Justin Timberlake has secretly settled the scandalous sexual harassment lawsuit filed by a former employee at his New York City restaurant after she alleged she was forced by her male bosses to watch pornographic films, RadarOnline.com is exclusively reporting.
Alison McDaniel — the former General Manager at Timberlake’s Southern Hospitality restaurant — filed the lawsuit against the “Sexy Back” singer and his business associates in 2009 claiming she was “bullied, degraded, harassed, and ultimately discharged” because of her gender.
After just three months at the restaurant, McDaniel claims she was made General Manager at a salary of $75,000 but was immediately met with sexism, particularly from co-owner Eytan Sugarman, who “vociferously made his disdain for female managers known,” the lawsuit stated.

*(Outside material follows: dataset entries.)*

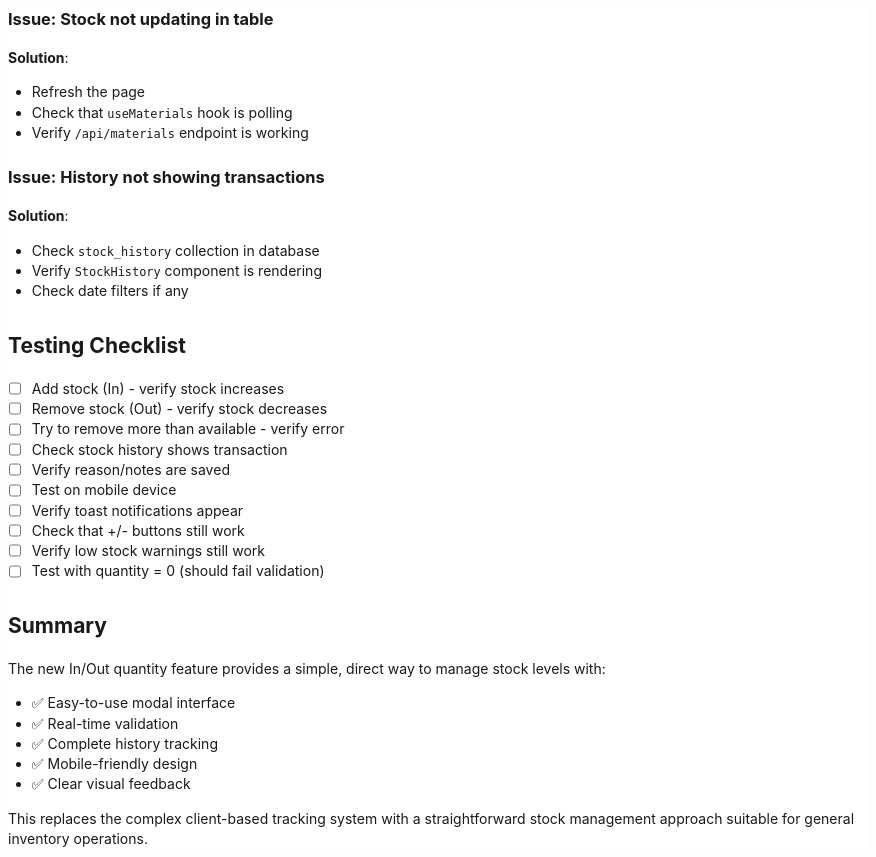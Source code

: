 ### Issue: Stock not updating in table
**Solution**: 
- Refresh the page
- Check that `useMaterials` hook is polling
- Verify `/api/materials` endpoint is working

### Issue: History not showing transactions
**Solution**: 
- Check `stock_history` collection in database
- Verify `StockHistory` component is rendering
- Check date filters if any

## Testing Checklist

- [ ] Add stock (In) - verify stock increases
- [ ] Remove stock (Out) - verify stock decreases
- [ ] Try to remove more than available - verify error
- [ ] Check stock history shows transaction
- [ ] Verify reason/notes are saved
- [ ] Test on mobile device
- [ ] Verify toast notifications appear
- [ ] Check that +/- buttons still work
- [ ] Verify low stock warnings still work
- [ ] Test with quantity = 0 (should fail validation)

## Summary

The new In/Out quantity feature provides a simple, direct way to manage stock levels with:
- ✅ Easy-to-use modal interface
- ✅ Real-time validation
- ✅ Complete history tracking
- ✅ Mobile-friendly design
- ✅ Clear visual feedback

This replaces the complex client-based tracking system with a straightforward stock management approach suitable for general inventory operations.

McDaniels claims employees engaged in inappropriate things while on the premise of the venue and one time Sugarman and another co-owner, Ronnie Kaplan, “viewed pornography while in a locked room with McDaniel, and made fun of her when she began crying about what she was being subjected to.”
Kaplan allegedly “verbally assaulted McDaniel with a tirade of at least five minutes duration during which he physically bumped McDaniel and screamed and spit in her face,” the lawsuit claimed of another incident.

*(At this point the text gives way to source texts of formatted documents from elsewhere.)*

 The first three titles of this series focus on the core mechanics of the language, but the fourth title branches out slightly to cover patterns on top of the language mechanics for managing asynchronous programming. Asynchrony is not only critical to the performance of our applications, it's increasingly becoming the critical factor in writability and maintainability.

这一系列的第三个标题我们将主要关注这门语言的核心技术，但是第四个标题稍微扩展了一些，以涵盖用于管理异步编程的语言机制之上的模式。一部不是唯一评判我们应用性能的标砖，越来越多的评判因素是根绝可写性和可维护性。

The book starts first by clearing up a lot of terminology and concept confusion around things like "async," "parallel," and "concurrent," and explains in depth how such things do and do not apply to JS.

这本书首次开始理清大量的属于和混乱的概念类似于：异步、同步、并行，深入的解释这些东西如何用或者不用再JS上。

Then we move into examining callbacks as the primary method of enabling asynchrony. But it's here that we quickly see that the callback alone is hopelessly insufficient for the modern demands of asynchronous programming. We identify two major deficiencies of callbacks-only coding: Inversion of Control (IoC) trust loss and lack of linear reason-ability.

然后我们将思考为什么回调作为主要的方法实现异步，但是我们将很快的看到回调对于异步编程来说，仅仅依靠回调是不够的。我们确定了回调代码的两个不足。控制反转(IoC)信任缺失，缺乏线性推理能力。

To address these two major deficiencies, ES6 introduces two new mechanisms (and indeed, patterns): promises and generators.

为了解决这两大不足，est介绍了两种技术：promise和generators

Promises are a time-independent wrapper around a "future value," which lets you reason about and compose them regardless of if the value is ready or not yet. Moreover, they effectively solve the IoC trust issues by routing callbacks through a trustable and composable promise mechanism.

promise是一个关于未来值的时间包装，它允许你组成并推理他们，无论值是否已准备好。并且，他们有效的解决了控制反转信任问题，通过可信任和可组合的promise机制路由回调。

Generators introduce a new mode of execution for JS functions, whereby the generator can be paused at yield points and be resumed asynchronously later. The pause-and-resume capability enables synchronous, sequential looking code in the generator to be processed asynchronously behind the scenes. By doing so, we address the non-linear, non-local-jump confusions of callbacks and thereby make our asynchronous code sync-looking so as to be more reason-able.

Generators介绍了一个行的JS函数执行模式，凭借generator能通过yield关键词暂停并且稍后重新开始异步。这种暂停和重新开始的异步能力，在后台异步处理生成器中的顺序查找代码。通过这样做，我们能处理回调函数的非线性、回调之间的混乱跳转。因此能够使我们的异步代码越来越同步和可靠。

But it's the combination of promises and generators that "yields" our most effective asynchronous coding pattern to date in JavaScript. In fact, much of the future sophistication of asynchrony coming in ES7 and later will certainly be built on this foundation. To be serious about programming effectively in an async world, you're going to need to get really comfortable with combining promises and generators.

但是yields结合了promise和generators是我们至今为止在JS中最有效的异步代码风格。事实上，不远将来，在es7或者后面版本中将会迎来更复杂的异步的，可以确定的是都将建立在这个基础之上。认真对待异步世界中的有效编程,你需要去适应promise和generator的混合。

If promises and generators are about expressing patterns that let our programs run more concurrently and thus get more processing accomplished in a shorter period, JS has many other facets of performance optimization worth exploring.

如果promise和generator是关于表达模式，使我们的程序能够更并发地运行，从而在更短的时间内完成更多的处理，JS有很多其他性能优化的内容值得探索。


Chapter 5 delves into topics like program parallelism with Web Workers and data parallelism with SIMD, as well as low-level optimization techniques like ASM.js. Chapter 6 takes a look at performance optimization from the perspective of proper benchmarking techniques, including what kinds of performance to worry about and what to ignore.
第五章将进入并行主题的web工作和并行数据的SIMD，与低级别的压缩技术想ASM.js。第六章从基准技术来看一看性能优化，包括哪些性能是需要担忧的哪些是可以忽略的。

Although Timberlake, 33, is named in the lawsuit as an “owner, shareholder or member of SHX and/or an executive responsible for the operation and supervision of Southern Hospitality,” his rep released a statement after the lawsuit was filed saying:
“While Justin and Trace Ayala continue their friendship with Eytan Sugarman who owns Southern Hospitality, they are not investors, owners, or partners, nor do they have any knowledge of or involvement in the operations of the restaurant.”

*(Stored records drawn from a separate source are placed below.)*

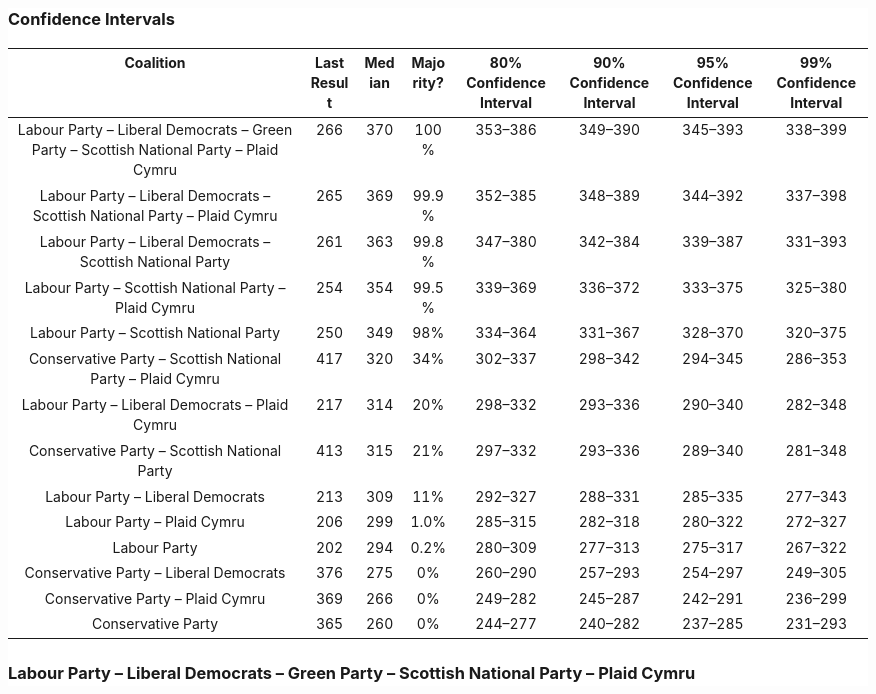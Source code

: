 ### Confidence Intervals

| Coalition | Last Result | Median | Majority? | 80% Confidence Interval | 90% Confidence Interval | 95% Confidence Interval | 99% Confidence Interval |
|:---------:|:-----------:|:------:|:---------:|:-----------------------:|:-----------------------:|:-----------------------:|:-----------------------:|
| Labour Party – Liberal Democrats – Green Party – Scottish National Party – Plaid Cymru | 266 | 370 | 100% | 353–386 | 349–390 | 345–393 | 338–399 |
| Labour Party – Liberal Democrats – Scottish National Party – Plaid Cymru | 265 | 369 | 99.9% | 352–385 | 348–389 | 344–392 | 337–398 |
| Labour Party – Liberal Democrats – Scottish National Party | 261 | 363 | 99.8% | 347–380 | 342–384 | 339–387 | 331–393 |
| Labour Party – Scottish National Party – Plaid Cymru | 254 | 354 | 99.5% | 339–369 | 336–372 | 333–375 | 325–380 |
| Labour Party – Scottish National Party | 250 | 349 | 98% | 334–364 | 331–367 | 328–370 | 320–375 |
| Conservative Party – Scottish National Party – Plaid Cymru | 417 | 320 | 34% | 302–337 | 298–342 | 294–345 | 286–353 |
| Labour Party – Liberal Democrats – Plaid Cymru | 217 | 314 | 20% | 298–332 | 293–336 | 290–340 | 282–348 |
| Conservative Party – Scottish National Party | 413 | 315 | 21% | 297–332 | 293–336 | 289–340 | 281–348 |
| Labour Party – Liberal Democrats | 213 | 309 | 11% | 292–327 | 288–331 | 285–335 | 277–343 |
| Labour Party – Plaid Cymru | 206 | 299 | 1.0% | 285–315 | 282–318 | 280–322 | 272–327 |
| Labour Party | 202 | 294 | 0.2% | 280–309 | 277–313 | 275–317 | 267–322 |
| Conservative Party – Liberal Democrats | 376 | 275 | 0% | 260–290 | 257–293 | 254–297 | 249–305 |
| Conservative Party – Plaid Cymru | 369 | 266 | 0% | 249–282 | 245–287 | 242–291 | 236–299 |
| Conservative Party | 365 | 260 | 0% | 244–277 | 240–282 | 237–285 | 231–293 |

### Labour Party – Liberal Democrats – Green Party – Scottish National Party – Plaid Cymru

However, Timberlake was never dismissed from the lawsuit over the years and he even filed documents asking for a protection order in 2013, to make sure certain things were confidential in regards to filings he made in the legal battle.
According to the Supreme Court in New York, the case was slated to head to trial shortly — but was settled on June 4 before the trial could begin.
The case was dismissed by McDaniel per a confidential settlement sealed in the court.